▶ _WHAT YOU HAVE TO DO_:
Copy, word for word, each line of the data below from the first through the line containing "3. **Filtering**: Smooths", and stop there.

INFORMATION Block Start

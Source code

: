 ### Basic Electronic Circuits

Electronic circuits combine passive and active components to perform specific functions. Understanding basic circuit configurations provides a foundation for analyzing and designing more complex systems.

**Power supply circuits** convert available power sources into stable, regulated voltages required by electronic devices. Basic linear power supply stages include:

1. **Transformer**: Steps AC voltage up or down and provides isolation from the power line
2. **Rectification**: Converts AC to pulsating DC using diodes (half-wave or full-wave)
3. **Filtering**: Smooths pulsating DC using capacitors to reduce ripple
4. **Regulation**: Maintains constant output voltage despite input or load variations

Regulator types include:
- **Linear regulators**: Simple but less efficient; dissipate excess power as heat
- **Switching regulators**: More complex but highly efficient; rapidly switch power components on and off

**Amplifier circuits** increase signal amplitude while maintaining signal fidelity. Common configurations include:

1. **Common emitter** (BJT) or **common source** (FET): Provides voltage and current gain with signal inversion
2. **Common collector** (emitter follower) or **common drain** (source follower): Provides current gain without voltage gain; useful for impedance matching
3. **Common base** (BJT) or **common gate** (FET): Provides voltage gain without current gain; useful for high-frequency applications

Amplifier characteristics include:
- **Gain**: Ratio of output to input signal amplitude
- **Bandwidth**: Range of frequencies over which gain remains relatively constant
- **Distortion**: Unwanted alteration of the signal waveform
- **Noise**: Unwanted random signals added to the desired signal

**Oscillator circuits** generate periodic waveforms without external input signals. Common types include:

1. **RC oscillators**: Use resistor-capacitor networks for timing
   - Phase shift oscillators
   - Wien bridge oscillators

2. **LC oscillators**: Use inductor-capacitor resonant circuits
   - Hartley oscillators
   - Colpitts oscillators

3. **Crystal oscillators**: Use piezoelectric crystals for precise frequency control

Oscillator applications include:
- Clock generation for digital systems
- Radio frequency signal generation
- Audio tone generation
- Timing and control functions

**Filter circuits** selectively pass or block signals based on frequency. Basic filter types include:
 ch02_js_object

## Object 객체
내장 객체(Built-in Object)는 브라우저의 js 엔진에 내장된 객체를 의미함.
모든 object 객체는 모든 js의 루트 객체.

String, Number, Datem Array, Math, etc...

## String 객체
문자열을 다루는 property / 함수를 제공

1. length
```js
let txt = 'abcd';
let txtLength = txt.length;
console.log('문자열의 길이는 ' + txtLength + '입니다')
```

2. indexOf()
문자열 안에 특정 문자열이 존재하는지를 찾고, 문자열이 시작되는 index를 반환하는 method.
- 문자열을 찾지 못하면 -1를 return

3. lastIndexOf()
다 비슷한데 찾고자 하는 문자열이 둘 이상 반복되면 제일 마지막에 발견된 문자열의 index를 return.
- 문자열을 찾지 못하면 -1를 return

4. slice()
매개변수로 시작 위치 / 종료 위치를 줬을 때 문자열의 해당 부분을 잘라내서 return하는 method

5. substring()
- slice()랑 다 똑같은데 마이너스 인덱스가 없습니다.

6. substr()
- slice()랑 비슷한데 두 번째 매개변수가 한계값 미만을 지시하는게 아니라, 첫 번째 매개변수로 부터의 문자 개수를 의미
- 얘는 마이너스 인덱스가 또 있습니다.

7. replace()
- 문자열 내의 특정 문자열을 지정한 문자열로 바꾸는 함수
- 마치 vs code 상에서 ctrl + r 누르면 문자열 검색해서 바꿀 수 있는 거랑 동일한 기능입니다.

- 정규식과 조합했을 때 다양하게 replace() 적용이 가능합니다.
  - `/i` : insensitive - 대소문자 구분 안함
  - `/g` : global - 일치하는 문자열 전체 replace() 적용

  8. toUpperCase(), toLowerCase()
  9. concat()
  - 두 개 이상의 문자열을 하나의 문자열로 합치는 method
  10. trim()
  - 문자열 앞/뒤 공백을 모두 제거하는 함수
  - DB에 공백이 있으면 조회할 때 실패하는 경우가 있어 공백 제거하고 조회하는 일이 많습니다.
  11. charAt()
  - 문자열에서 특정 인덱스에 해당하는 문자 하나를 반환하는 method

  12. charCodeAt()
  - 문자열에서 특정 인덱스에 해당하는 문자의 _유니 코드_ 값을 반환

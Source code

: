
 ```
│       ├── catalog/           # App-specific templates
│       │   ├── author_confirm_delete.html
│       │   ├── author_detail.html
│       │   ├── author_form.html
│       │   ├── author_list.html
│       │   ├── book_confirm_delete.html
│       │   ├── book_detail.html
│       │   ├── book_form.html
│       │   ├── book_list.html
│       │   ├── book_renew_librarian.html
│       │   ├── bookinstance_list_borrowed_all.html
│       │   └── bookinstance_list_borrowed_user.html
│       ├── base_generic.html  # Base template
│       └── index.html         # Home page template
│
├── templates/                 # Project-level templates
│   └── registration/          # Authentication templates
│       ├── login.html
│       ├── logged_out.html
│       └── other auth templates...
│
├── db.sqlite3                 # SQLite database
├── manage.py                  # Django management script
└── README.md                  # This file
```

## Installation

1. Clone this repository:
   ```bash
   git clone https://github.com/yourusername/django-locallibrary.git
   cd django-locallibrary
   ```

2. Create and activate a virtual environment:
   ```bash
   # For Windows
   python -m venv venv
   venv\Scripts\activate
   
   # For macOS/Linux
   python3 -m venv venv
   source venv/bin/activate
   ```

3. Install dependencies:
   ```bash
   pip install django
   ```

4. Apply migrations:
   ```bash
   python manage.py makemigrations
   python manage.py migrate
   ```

INFORMATION Block End

▶ _ANSWER FOR THIS EXERCISE_:
Source code

: ### Basic Electronic Circuits

Electronic circuits combine passive and active components to perform specific functions. Understanding basic circuit configurations provides a foundation for analyzing and designing more complex systems.

**Power supply circuits** convert available power sources into stable, regulated voltages required by electronic devices. Basic linear power supply stages include:

1. **Transformer**: Steps AC voltage up or down and provides isolation from the power line
2. **Rectification**: Converts AC to pulsating DC using diodes (half-wave or full-wave)
3. **Filtering**: Smooths pulsating DC using capacitors to reduce ripple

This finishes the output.